To do this you have to know your people. You have to constantly listen and observe their stories. Visit them at their work as you are able. Plug into their daily rhythms so much as you can (and that doesn’t always equal parenting illustrations. Challenge yourself to pause on those!). Ask them how they came to know the Lord Jesus. And think how you might steward and shepherd those stories as living illustrations of this Word of God, living and active. I think that’s a big part of our role, pastors. Steward the stories of life transformation within your church.

Illustrate for Your All People

Another way of thinking about and crafting deep and simple illustrations is to draw for yourself a grid of maybe four lines as you craft your sermon and practice its delivery. I learned this from my own preaching mentor, Calvin Pearson. In these four blanks write the names of four vastly different people in your church. In one blank you may write “Jordan”, age seven, first grader, who is just beginning to sit in “big church” with his parents. How might he be hearing this particular sermon? What simple illustration from his life experience might impact him with the gospel truth?

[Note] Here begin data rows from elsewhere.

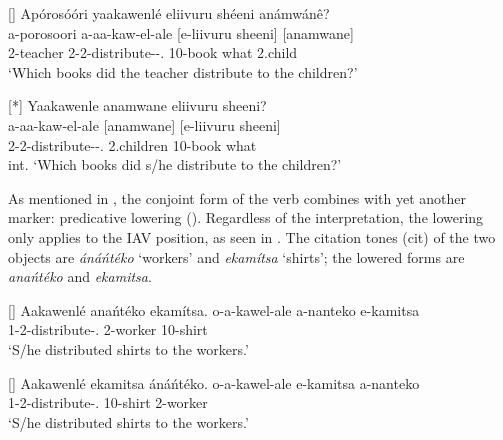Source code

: \documentclass[output=paper]{langscibook}
\begin{document}
\z

\ex
\label{bkm:Ref95378900}
\ea
[]{
Apórosóóri yaakawenlé eliivuru shéeni anámwánê?\\
\gll
a-porosoori  a-aa-kaw-el-ale  [e-liivuru  sheeni] 
 [anamwane] \\
2-teacher  2\SM{}-2\OM{}-distribute-\APPL{}-\PFV{}.\CJ{}  {\db}10-book  what  {\db}2.child\\
\glt
‘Which books did the teacher distribute to the children?’\\
}

\ex
[*]{
Yaakawenle anamwane eliivuru sheeni?\\
\gll
a-aa-kaw-el-ale  [anamwane] [e-liivuru  sheeni]\\
2\SM{}-2\OM{}-distribute-\APPL{}-\PFV{}.\CJ{}  {\db}2.children  {\db}10-book  what\\
\glt
int. ‘Which books did s/he distribute to the children?’\\
}


\z
\z

As mentioned in , the conjoint form of the verb combines with yet another marker: predicative lowering (\PRL{}). Regardless of the interpretation, the lowering only applies to the IAV position, as seen in . The citation tones (cit) of the two objects are \textit{ánáńtéko} ‘workers’ and \textit{ekamítsa} ‘shirts’; the lowered forms are \textit{anańtéko} and \textit{ekamitsa}.\largerpage[2]

\ea
\label{bkm:Ref110326752}
\ea
[]{
   Aakawenlé anańtéko ekamítsa.    
\gll
o-a-kawel-ale  a-nanteko  e-kamitsa\\
1\SM{}-2\OM{}-distribute-\PFV{}.\CJ{}  2-worker  10-shirt\\
\glt
‘S/he distributed shirts to the workers.’\\
}


\ex
[]{
  Aakawenlé ekamitsa áná\'{n}téko.    
\gll
o-a-kawel-ale  e-kamitsa  a-nanteko\\
1\SM{}-2\OM{}-distribute-\PFV{}.\CJ{}  10-shirt  2-worker\\
\glt
‘S/he distributed shirts to the workers.’\\
}
\end{document}
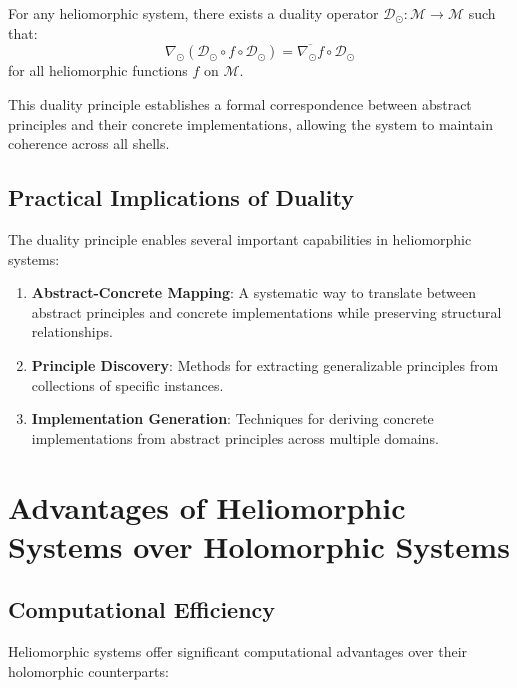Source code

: \begin{theorem}
For any heliomorphic system, there exists a duality operator $\mathcal{D}_{\odot}: \mathcal{M} \rightarrow \mathcal{M}$ such that:
\begin{equation}
\nabla_{\odot} (\mathcal{D}_{\odot} \circ f \circ \mathcal{D}_{\odot}) = \overline{\nabla_{\odot} f} \circ \mathcal{D}_{\odot}
\end{equation}
for all heliomorphic functions $f$ on $\mathcal{M}$.
\end{theorem}

This duality principle establishes a formal correspondence between abstract principles and their concrete implementations, allowing the system to maintain coherence across all shells.

\subsection{Practical Implications of Duality}

The duality principle enables several important capabilities in heliomorphic systems:

\begin{enumerate}
    \item \textbf{Abstract-Concrete Mapping}: A systematic way to translate between abstract principles and concrete implementations while preserving structural relationships.
    
    \item \textbf{Principle Discovery}: Methods for extracting generalizable principles from collections of specific instances.
    
    \item \textbf{Implementation Generation}: Techniques for deriving concrete implementations from abstract principles across multiple domains.
\end{enumerate}

\section{Advantages of Heliomorphic Systems over Holomorphic Systems}

\subsection{Computational Efficiency}

Heliomorphic systems offer significant computational advantages over their holomorphic counterparts:

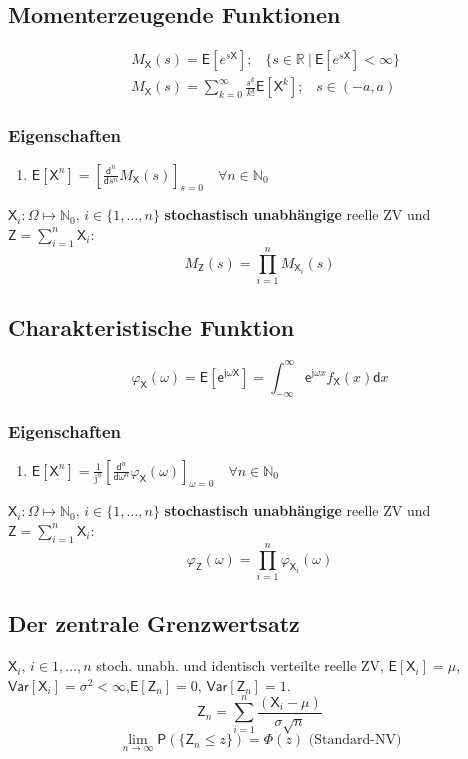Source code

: \documentclass[a4paper,twocolumn,10pt]{article}
\newenvironment{iii}{\begin{enumerate}[label={\roman{*})}]}{\end{enumerate}}
\newcommand{\var}{\mathsf{Var}}
\newcommand{\erw}{\mathsf{E}}
\newcommand{\e}{\mathsf{e}}
\newcommand{\X}{\mathsf{X}}
\newcommand{\im}{\mathrm{j}}
\begin{document}
\subsection{Momenterzeugende Funktionen}
\[\begin{split}&M_{\mathsf{X}}(s)= \erw[e^{s\mathsf{X}}];\;\;\;\{ s \in \mathbb{R} \ | \ \erw[e^{s \mathsf{X}}] < \infty \}\\ &M_{\mathsf{X}}(s)= \sum \limits_{k=0}^{\infty} \frac{s^{k}}{k!} \erw[\mathsf{X}^{k}];\;\;\; s \in (-a,a)\end{split}\]

\subsubsection{Eigenschaften}
\begin{iii}
\item $\erw [\mathsf{X}^{n}] = \left[ \frac{\mathsf{d}^{n}}{\mathsf{d}s^{n}}  M_{\mathsf{X}}(s) \right]_{s=0} \quad \forall n \in \mathbb{N}_{0}$
\end{iii}
$\mathsf{X}_{i}: \Omega \mapsto \mathbb{N}_{0}, \, i \in \{1, \dots, n\}$ \textbf{stochastisch unabhängige} reelle ZV und $\mathsf{Z} = \sum_{i=1}^{n} \mathsf{X}_{i}$:
\[ M_{\mathsf{Z}}(s) = \prod_{i=1}^{n} M_{\mathsf{X}_{i}}(s) \]

\subsection{Charakteristische Funktion}
\[ \varphi_{\mathsf{X}}(\omega) = \erw[\e^{\im\omega \mathsf{X}}] = \int_{-\infty}^{\infty}\e^{\im\omega x}f_\X(x) \mathsf dx\]

\subsubsection{Eigenschaften}
\begin{iii}
 \item $\erw [\mathsf{X}^{n}] = \frac{1}{\im^{n}} \left[ \frac{\mathsf{d}^{n}}{\mathsf{d}\omega^{n}}  \varphi_{\mathsf{X}}(\omega)\right]_{\omega=0}  \quad \forall n \in \mathbb{N}_{0}$
\end{iii}
$\mathsf{X}_{i}: \Omega \mapsto \mathbb{N}_{0}, \, i \in \{1, \dots, n\}$ \textbf{stochastisch unabhängige} reelle ZV und $\mathsf{Z} = \sum_{i=1}^{n} \mathsf{X}_{i}$:
\[ \varphi_{\mathsf{Z}}(\omega) = \prod_{i=1}^{n} \varphi_{\mathsf{X}_{i}}(\omega) \]

\subsection{Der zentrale Grenzwertsatz}
$\mathsf{X}_{i}, \, i \in {1, \dots, n}$ stoch. unabh. und identisch verteilte reelle ZV, $\erw[\mathsf{X}_{i}] = \mu$, $\var[\mathsf{X}_{i}] = \sigma^{2} < \infty$,$\erw[\mathsf{Z}_{n}] = 0$, $\var[\mathsf{Z}_{n}] = 1$.
\[ \mathsf{Z}_{n} = \sum \limits_{i=1}^{n} \frac{(\mathsf{X}_{i}- \mu)}{\sigma \sqrt{n}} \]
\[ \lim_{n \to \infty} \mathsf{P}(\{\mathsf{Z}_{n} \leq z\}) = \Phi(z)\text{  (Standard-NV)} \]
\end{document}

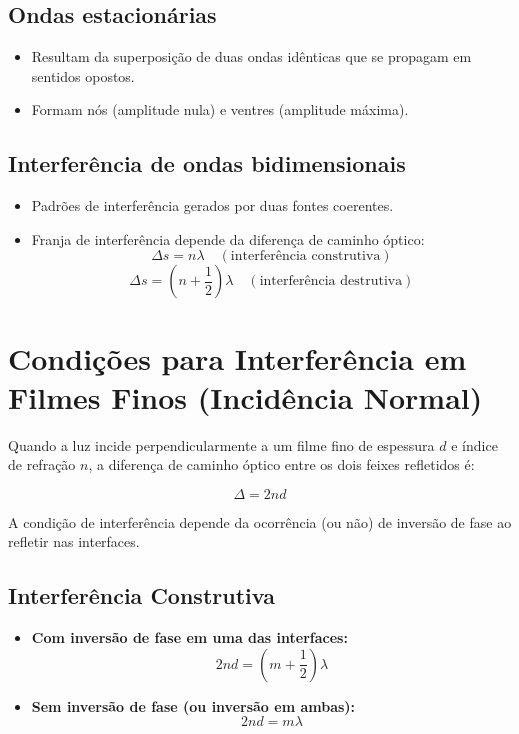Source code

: \documentclass[a4paper,12pt]{article}
\begin{document}
\begin{multicols}{2}
\subsection{Ondas estacionárias}
\begin{itemize}
    \item Resultam da superposição de duas ondas idênticas que se propagam em sentidos opostos.
    \item Formam nós (amplitude nula) e ventres (amplitude máxima).
\end{itemize}

\subsection{Interferência de ondas bidimensionais}
\begin{itemize}
    \item Padrões de interferência gerados por duas fontes coerentes.
    \item Franja de interferência depende da diferença de caminho óptico:
    \[
        \Delta s = n\lambda \quad (\text{interferência construtiva})
    \]
    \[
        \Delta s = \left(n + \frac{1}{2}\right)\lambda \quad (\text{interferência destrutiva})
    \]
\end{itemize}

\section{Condições para Interferência em Filmes Finos (Incidência Normal)}

Quando a luz incide perpendicularmente a um filme fino de espessura \( d \) e índice de refração \( n \), a diferença 
de caminho óptico entre os dois feixes refletidos é:

\[
\Delta = 2nd
\]

A condição de interferência depende da ocorrência (ou não) de inversão de fase ao refletir nas interfaces. 

\subsection*{Interferência Construtiva}

\begin{itemize}
  \item \textbf{Com inversão de fase em uma das interfaces:}
  \[
  2nd = \left( m + \frac{1}{2} \right) \lambda
  \]
  
  \item \textbf{Sem inversão de fase (ou inversão em ambas):}
  \[
  2nd = m \lambda
  \]
\end{itemize}


\end{multicols}
\end{document}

In the second blank you may write about “John”, a recent college graduate that moved to your town and joined your church. He is single and desires a family of his own. How might this text be hitting him? What simple illustration could encourage him in his life and living? In the third blank you may write about “Helen”, a woman in your church who moved across the country because she knew the Lord was calling her out of a life of lesbianism. She is still learning about what it means to be part of a church, but she’s eager to be part of this spiritual family even as she works through the brokenness of her past. How might this text be impacting her? What simple illustration may help the Word come all the more alive in her mind’s eye?

In the fourth blank you write “Bryan and Robin”, long-time members who met in your church, married each other, desired children for years, suffered multiple miscarriages, became pregnant with twin boys and lost one of them shortly after the birth. They have their only son in the preschool wing across the hall as they listen to you preach. How might this text be affecting them? What is an illustration that would minister to them and be faithful to the thrust of the text?

You get the idea. I think you’ll even have fun with it because it’s what we are called to do as pastors. We are called to smell like sheep. And so too should our illustrations.

Illustrate Pastoral Care

Dietrich Bonhoeffer writes in Life Together that “Brotherly pastoral care is essentially distinguished from preaching by the fact that, added to the task of speaking the Word, there is a the obligation of listening.” I think our ministries would be all the better and faithful if we practiced both. Listen, and apply what you learn to your sermon illustrations.

Your people will sniff out if you constantly pull unrelated illustrations from a book or a movie. These can have their place but should be used quite sparingly. Instead focus on the language of everyday life experience that you and your people share. Show them how the Bible impacts them in their specific context. Show them how the Holy Spirit makes the seemingly ordinary extraordinary.